Phoenix Art Museum presents forty paintings by Eric Fischl, a New Yorker who seems magnetically drawn to the Valley of the Sun—in all its joy and strangeness.

Eric Fischl: Stories Told
November 7–June 14, 2026
Phoenix Art Museum
“The true artist helps the world by revealing mystic truths,” reads text in Eric Fischl’s painting Dining Room, Scene #2 (2003), on view at Phoenix Art Museum.
This exhibition, curated by Heather Sealy Lineberry, features forty large-scale paintings spanning the past fifty years, which focus on peeling back the suburban American Dream façade. Fischl’s visceral canvases reveal scenes of raw intimacy, violence, and modern disillusionment, but also community and grace.
“There are moments when the body becomes awkward and difficult and betrays your inner life,” says Fischl, who was born in 1948 in Long Island, New York, and moved to Phoenix in 1967, where he attended Phoenix College and Arizona State University.
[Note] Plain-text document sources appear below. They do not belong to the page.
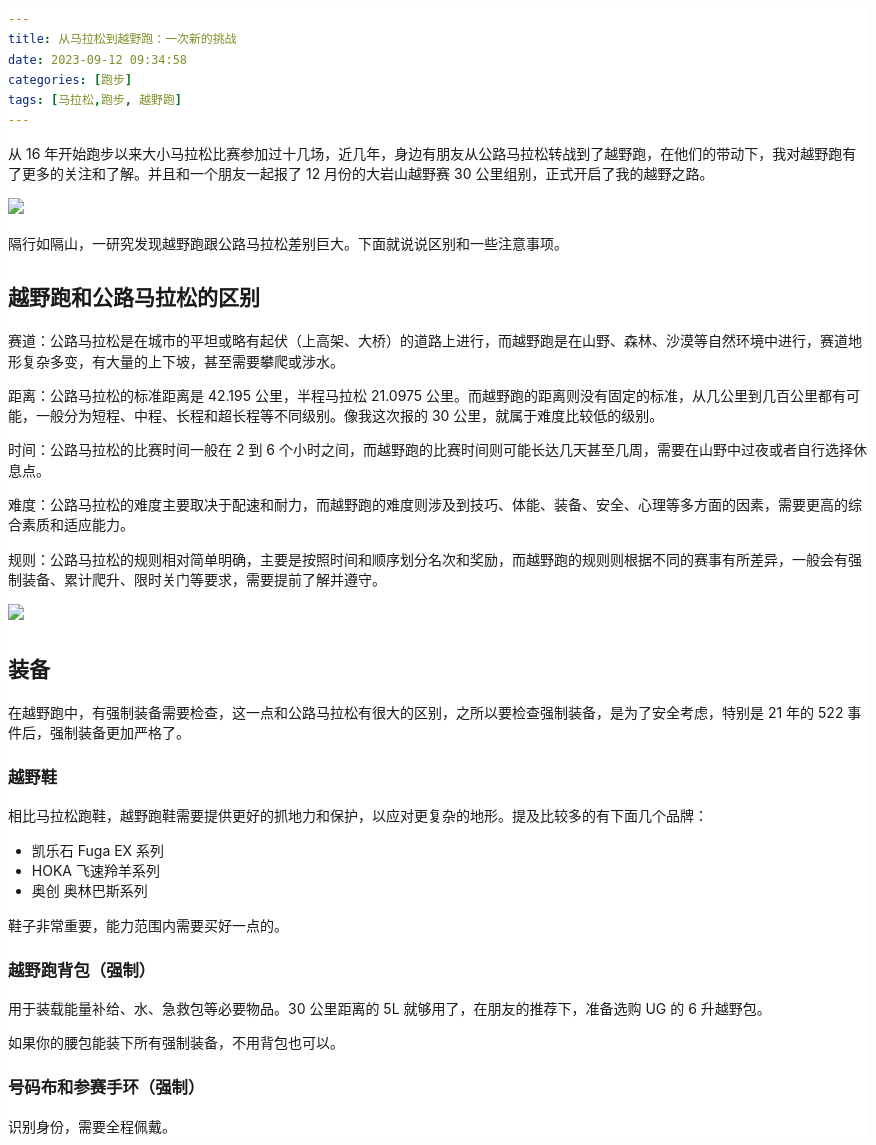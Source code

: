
 ```yaml
---
title: 从马拉松到越野跑：一次新的挑战
date: 2023-09-12 09:34:58
categories: [跑步]
tags: [马拉松,跑步, 越野跑]
---
```


从 16 年开始跑步以来大小马拉松比赛参加过十几场，近几年，身边有朋友从公路马拉松转战到了越野跑，在他们的带动下，我对越野跑有了更多的关注和了解。并且和一个朋友一起报了 12 月份的大岩山越野赛 30 公里组别，正式开启了我的越野之路。

![](https://cdn.jsdelivr.net/gh/oec2003/hblog-images/img/202309120747336.webp)

隔行如隔山，一研究发现越野跑跟公路马拉松差别巨大。下面就说说区别和一些注意事项。

## 越野跑和公路马拉松的区别

赛道：公路马拉松是在城市的平坦或略有起伏（上高架、大桥）的道路上进行，而越野跑是在山野、森林、沙漠等自然环境中进行，赛道地形复杂多变，有大量的上下坡，甚至需要攀爬或涉水。

距离：公路马拉松的标准距离是 42.195 公里，半程马拉松  21.0975  公里。而越野跑的距离则没有固定的标准，从几公里到几百公里都有可能，一般分为短程、中程、长程和超长程等不同级别。像我这次报的 30 公里，就属于难度比较低的级别。

时间：公路马拉松的比赛时间一般在 2 到 6 个小时之间，而越野跑的比赛时间则可能长达几天甚至几周，需要在山野中过夜或者自行选择休息点。

难度：公路马拉松的难度主要取决于配速和耐力，而越野跑的难度则涉及到技巧、体能、装备、安全、心理等多方面的因素，需要更高的综合素质和适应能力。

规则：公路马拉松的规则相对简单明确，主要是按照时间和顺序划分名次和奖励，而越野跑的规则则根据不同的赛事有所差异，一般会有强制装备、累计爬升、限时关门等要求，需要提前了解并遵守。

![](https://cdn.jsdelivr.net/gh/oec2003/hblog-images/img/202309120747491.webp)

## 装备

在越野跑中，有强制装备需要检查，这一点和公路马拉松有很大的区别，之所以要检查强制装备，是为了安全考虑，特别是 21  年的  522 事件后，强制装备更加严格了。

### 越野鞋

相比马拉松跑鞋，越野跑鞋需要提供更好的抓地力和保护，以应对更复杂的地形。提及比较多的有下面几个品牌：

* 凯乐石  Fuga EX 系列
* HOKA  飞速羚羊系列
* 奥创 奥林巴斯系列

鞋子非常重要，能力范围内需要买好一点的。

### 越野跑背包（强制）

用于装载能量补给、水、急救包等必要物品。30 公里距离的 5L 就够用了，在朋友的推荐下，准备选购 UG 的 6 升越野包。

如果你的腰包能装下所有强制装备，不用背包也可以。

### 号码布和参赛手环（强制）

识别身份，需要全程佩戴。
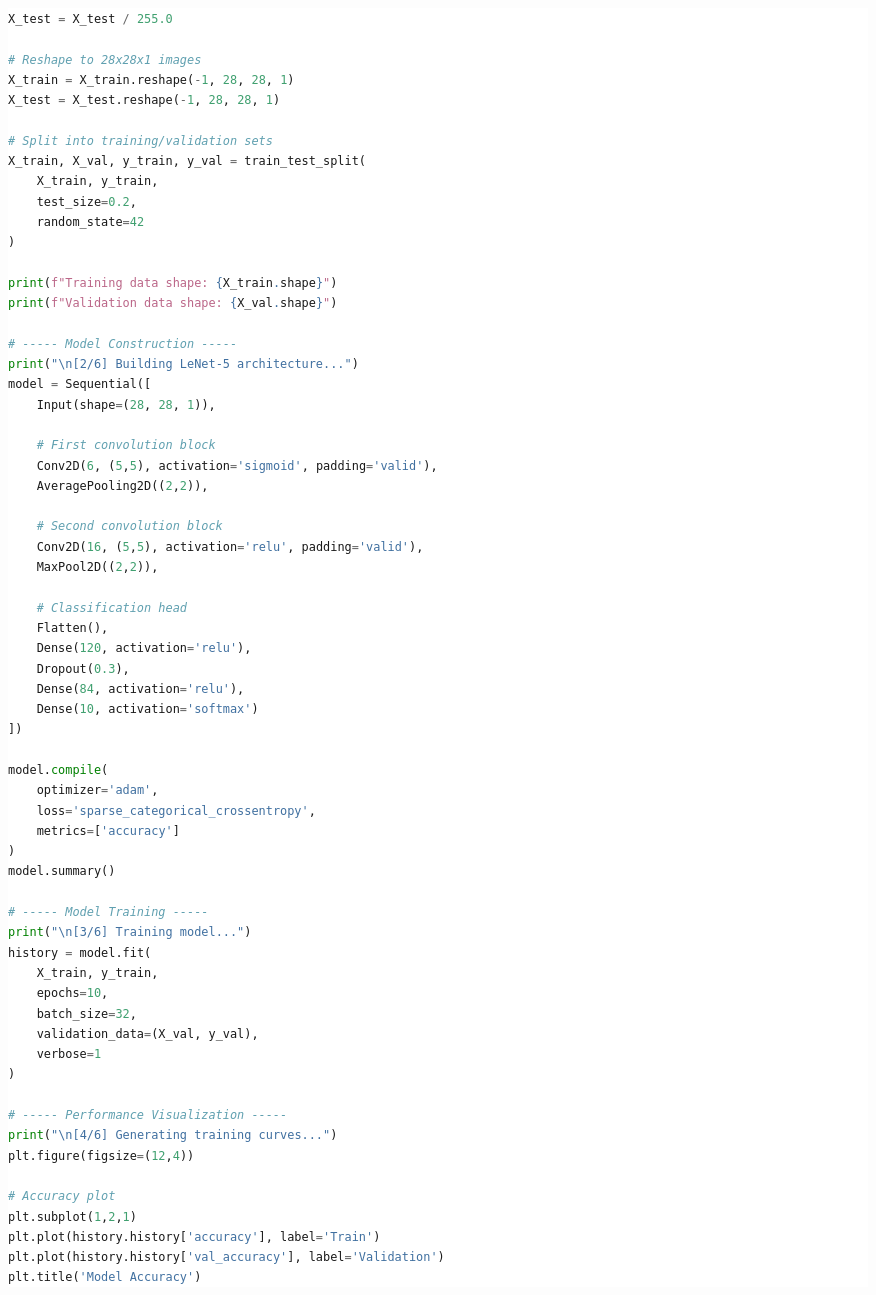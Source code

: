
 ```python
X_test = X_test / 255.0

# Reshape to 28x28x1 images
X_train = X_train.reshape(-1, 28, 28, 1)
X_test = X_test.reshape(-1, 28, 28, 1)

# Split into training/validation sets
X_train, X_val, y_train, y_val = train_test_split(
    X_train, y_train, 
    test_size=0.2, 
    random_state=42
)

print(f"Training data shape: {X_train.shape}")
print(f"Validation data shape: {X_val.shape}")

# ----- Model Construction -----
print("\n[2/6] Building LeNet-5 architecture...")
model = Sequential([
    Input(shape=(28, 28, 1)),
    
    # First convolution block
    Conv2D(6, (5,5), activation='sigmoid', padding='valid'),
    AveragePooling2D((2,2)),
    
    # Second convolution block
    Conv2D(16, (5,5), activation='relu', padding='valid'),
    MaxPool2D((2,2)),
    
    # Classification head
    Flatten(),
    Dense(120, activation='relu'),
    Dropout(0.3),
    Dense(84, activation='relu'),
    Dense(10, activation='softmax')
])

model.compile(
    optimizer='adam',
    loss='sparse_categorical_crossentropy',
    metrics=['accuracy']
)
model.summary()

# ----- Model Training -----
print("\n[3/6] Training model...")
history = model.fit(
    X_train, y_train,
    epochs=10,
    batch_size=32,
    validation_data=(X_val, y_val),
    verbose=1
)

# ----- Performance Visualization -----
print("\n[4/6] Generating training curves...")
plt.figure(figsize=(12,4))

# Accuracy plot
plt.subplot(1,2,1)
plt.plot(history.history['accuracy'], label='Train')
plt.plot(history.history['val_accuracy'], label='Validation')
plt.title('Model Accuracy')
```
Fischl relocated back to New York in 1978, yet Phoenix continues to pull him back, with his father’s death in the city in 1996 inspiring works like the painting Once Where We Looked to Put Down Our Dead (1996).
There are moments when the body becomes awkward and difficult and betrays your inner life.
Despite spending significant time in the desert, turbulent and mysterious waters recur throughout Fischl’s oeuvre: from the chlorinated shallows of suburban swimming pools to tempestuous ocean waves and the bruised, moody skies of monsoon season in Phoenix.
Fischl poses people in and around these aquatic scenes, catching them in personal moments. A middle-aged man walks along a stormy beach, his fragility highlighted by the forbidding landscape. A young boy gleefully spits fire from his mouth at a barbecue, while two bare-breasted figures cavort in the pool behind him. A white figure lies in an awkward huddle by a manicured pool, while brown-skinned gardeners tend the bushes in the background, uncomfortably focusing a lens on privilege and social brutality.
Other subjects include lovers and nudes, personal grief and private rooms. A 2023 self-portrait of Fischl in his studio is full of kinetic energy, showing an artist engaged in a messy yet intentional process.
Made from the late 1970s to today, these works are alluring, disturbing, and complex. Eric Fischl: Stories Told is a testament to the anxieties, secret desires, traumas, and grit of modern life in America, and what it means to be chaotically, beautifully human.